What is a Noisy Neighbour?
This sounds like a silly question. Surely, a noisy neighbour is a neighbour who makes too much noise.
But how much noise is ‘too much noise’?
It would be so easy if the definition of ‘too much noise’ was ‘any noise above 70 decibels’. Unfortunately, it isn’t that simple. There are many factors that contribute to an assessment of ‘too much noise’.
Before we move onto those contributory factors, let’s look at just who it is who might be making this assessment: the Environmental Health Department of your local council.
Your local council’s Environmental Health Department is responsible for health and safety enforcement in businesses, investigating food poisoning outbreaks, pest control, regulating private rented landlords and environmental health services to residents and businesses in the borough. They are also responsible for dealing with noise pollution. In some cases, your local council may even have a specific ‘Noise and Nuisance Team’.
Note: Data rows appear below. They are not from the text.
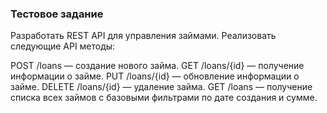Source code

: ### Тестовое задание

Разработать REST API для управления займами.
Реализовать следующие API методы:

POST /loans — создание нового займа.
GET /loans/{id} — получение информации о займе.
PUT /loans/{id} — обновление информации о займе.
DELETE /loans/{id} — удаление займа.
GET /loans — получение списка всех займов с базовыми фильтрами по дате создания и сумме.
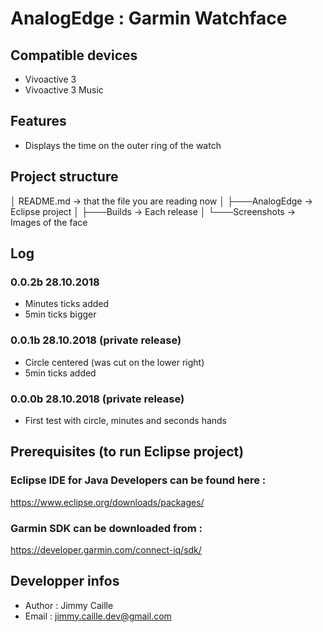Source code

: # AnalogEdge : Garmin Watchface

## Compatible devices
* Vivoactive 3
* Vivoactive 3 Music

## Features
* Displays the time on the outer ring of the watch

## Project structure
│   README.md      -> that the file you are reading now
│
├───AnalogEdge     -> Eclipse project
│
├───Builds         -> Each release
│
└───Screenshots    -> Images of the face

## Log
### 0.0.2b 28.10.2018
* Minutes ticks added
* 5min ticks bigger

### 0.0.1b 28.10.2018 (private release) 
* Circle centered (was cut on the lower right)
* 5min ticks added

### 0.0.0b 28.10.2018 (private release)
* First test with circle, minutes and seconds hands

## Prerequisites (to run Eclipse project)
### Eclipse IDE for Java Developers can be found here :
https://www.eclipse.org/downloads/packages/
### Garmin SDK can be downloaded from :
https://developer.garmin.com/connect-iq/sdk/

## Developper infos
- Author : Jimmy Caille
- Email  : jimmy.caille.dev@gmail.com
The Proximity of the Noise
Someone playing loud music in a detached house, with a distance of several metres between their property and the next, is far less likely to be considered a noisy neighbour than someone making the equivalent noise in an adjacent apartment in a block of flats.
The Timing of the Noise
If your neighbour is making a racket late at night or in the early hours of the morning, it is more likely to be considered a nuisance. Obviously, this creates problems if you happen to work shift but, unfortunately, noisy neighbour issues are considered in the light of perceived ‘norms’, one of which is: people sleep at night and are awake during the day.
Also, a noise which is sporadic and jarring (but still occurs relatively frequently) is likely to be considered more problematic than a noise which is consistent and predictable.
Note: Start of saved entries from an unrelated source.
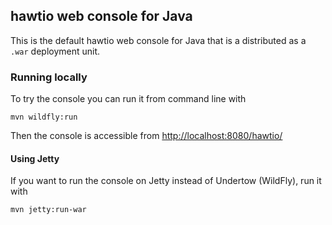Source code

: ## hawtio web console for Java

This is the default hawtio web console for Java that is a distributed as a `.war` deployment unit.

### Running locally

To try the console you can run it from command line with

    mvn wildfly:run

Then the console is accessible from <http://localhost:8080/hawtio/>

#### Using Jetty

If you want to run the console on Jetty instead of Undertow (WildFly), run it with

    mvn jetty:run-war
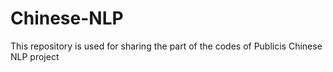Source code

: # Chinese-NLP
This repository is used for sharing the part of the codes of Publicis Chinese NLP project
Noise which only occurs now and then – for example, the occasional party – is unlikely to be pursued by your council. If your neighbour is having a party every other weekend, this may be considered an issue.
The Frequency of the Noise
High-pitched noises (i.e. noises of higher frequency) can be more penetrating and irritating and, as such, are more likely to be considered a nuisance.
Where the Noise is Heard
If the disturbing noise is predominantly heard in a bathroom or kitchen, it is unlikely to be classified as nuisance noise. If it is heard in a living area or bedroom, it will be taken more seriously by the Environmental Health Officers of your local council.
Why is Your Neighbour Noisy?
This is the tricky area of motive. If it can be proved that your neighbour is making noise with malicious intent, the council are likely to attempt to intervene. This can be quite hard to prove. An example of this is when a neighbour leaves a radio blasting out the Kerrang! channel whilst they’re out at work or even on holiday!
The Eggshell Rule
Also known as the ‘Thin Skull Rule’, this applies when the complainant (i.e. the person on the receiving end of noisy neighbour behaviour) is considered overly sensitive. In order for noise to be considered a nuisance, it must be of a nature that a ‘reasonable person’ would be adversely affected by it.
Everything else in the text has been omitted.